Let’s Travel to the Scariest Place in The Universe
AI Summary
The universe is not a uniform spread of stars and gas; instead, it is defined by its absences. The vast majority of the cosmos consists of voids—gargantuan, unfathomably large bubbles of empty nothingness stretching hundreds of millions of light-years. These are the loneliest places in existence, almost entirely devoid of galaxies, stars, or light. Scientists have already identified over 8,000 of these voids and supervoids, revealing that they are not just "empty space" but dynamic structures that grow, collide, and merge, ultimately sculpting the fate of the entire universe.
To grasp the scale of these voids, one must look far beyond our solar neighborhood. While our Milky Way and the neighboring Andromeda galaxy are part of a "Local Group" of about 50 galaxies, they are just a small pocket within the Virgo Supercluster—a wall of 2,000 galaxies. Beyond this lies the "cosmic cliff," where the Local Void begins. This empty bubble is 200 million light-years across; if it were visible to the naked eye, it would fill 40% of the night sky. Even more staggering is the Boötes Supervoid, a "cosmic desert" 300 million light-years wide. In a space that should contain thousands of galaxies, there is instead a darkness so absolute that it offers no sense of motion or orientation.
Despite their emptiness, voids contain mysterious features. Faint tendrils of dark matter, resembling "cosmic lichen," reach into the darkness. At the tips of these filaments sit "void galaxies"—the rarest and most isolated galaxies known. Because these galaxies are far from the gravitational tugging and merging of crowded clusters, they evolve in "slow motion." They tend to be smaller, bluer, and birth stars at a much calmer pace. Because of this stability, void galaxies may become the last habitable refuges in a dying universe, hosting the final stars ever to be born.
The macro-structure of the universe resembles a cosmic web or a collection of soap bubbles, where galaxies and dark matter cling to the rims of these massive empty gaps. This arrangement is maintained by a strange gravitational tug-of-war. Gravity attracts mass to mass; because there is almost no mass inside a void, the dense galaxy clusters on the edges pull material outward. This makes it naturally difficult for galaxies to enter a void, as they are effectively "spit out" toward the edges. Over time, this process makes voids even emptier and the surrounding walls of galaxies denser.

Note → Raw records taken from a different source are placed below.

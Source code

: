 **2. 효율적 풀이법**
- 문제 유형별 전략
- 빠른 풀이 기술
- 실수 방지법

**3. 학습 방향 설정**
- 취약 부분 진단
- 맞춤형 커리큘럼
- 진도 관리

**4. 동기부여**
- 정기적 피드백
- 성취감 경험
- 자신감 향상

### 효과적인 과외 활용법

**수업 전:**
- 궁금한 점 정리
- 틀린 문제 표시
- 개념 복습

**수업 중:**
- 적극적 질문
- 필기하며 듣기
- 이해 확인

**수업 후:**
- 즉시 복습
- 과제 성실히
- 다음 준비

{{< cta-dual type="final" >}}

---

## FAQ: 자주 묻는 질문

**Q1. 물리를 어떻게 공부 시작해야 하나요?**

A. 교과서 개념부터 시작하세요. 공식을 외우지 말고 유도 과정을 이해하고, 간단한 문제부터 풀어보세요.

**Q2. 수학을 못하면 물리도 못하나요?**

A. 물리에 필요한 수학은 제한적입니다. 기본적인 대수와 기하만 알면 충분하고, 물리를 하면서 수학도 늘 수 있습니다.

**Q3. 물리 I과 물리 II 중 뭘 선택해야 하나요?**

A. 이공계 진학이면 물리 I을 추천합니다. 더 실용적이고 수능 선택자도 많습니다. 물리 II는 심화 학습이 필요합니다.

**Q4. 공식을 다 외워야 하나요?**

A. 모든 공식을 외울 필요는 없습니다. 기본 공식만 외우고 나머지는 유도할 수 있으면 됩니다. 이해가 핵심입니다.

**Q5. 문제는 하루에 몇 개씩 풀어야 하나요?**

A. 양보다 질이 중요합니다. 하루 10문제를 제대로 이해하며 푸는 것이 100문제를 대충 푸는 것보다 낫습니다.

Ultimately, voids are the primary stage for dark energy, the force responsible for the accelerating expansion of the universe. While gravity wins the battle in crowded regions, dark energy dominates within voids, blowing these bubbles of nothingness larger and larger. As voids expand, they thinned out the filaments of the cosmic web and rip apart the structures of the universe. In the far future, these supervoids will merge and take over, eventually turning the entire observable universe into a singular, inescapable void of nothingness.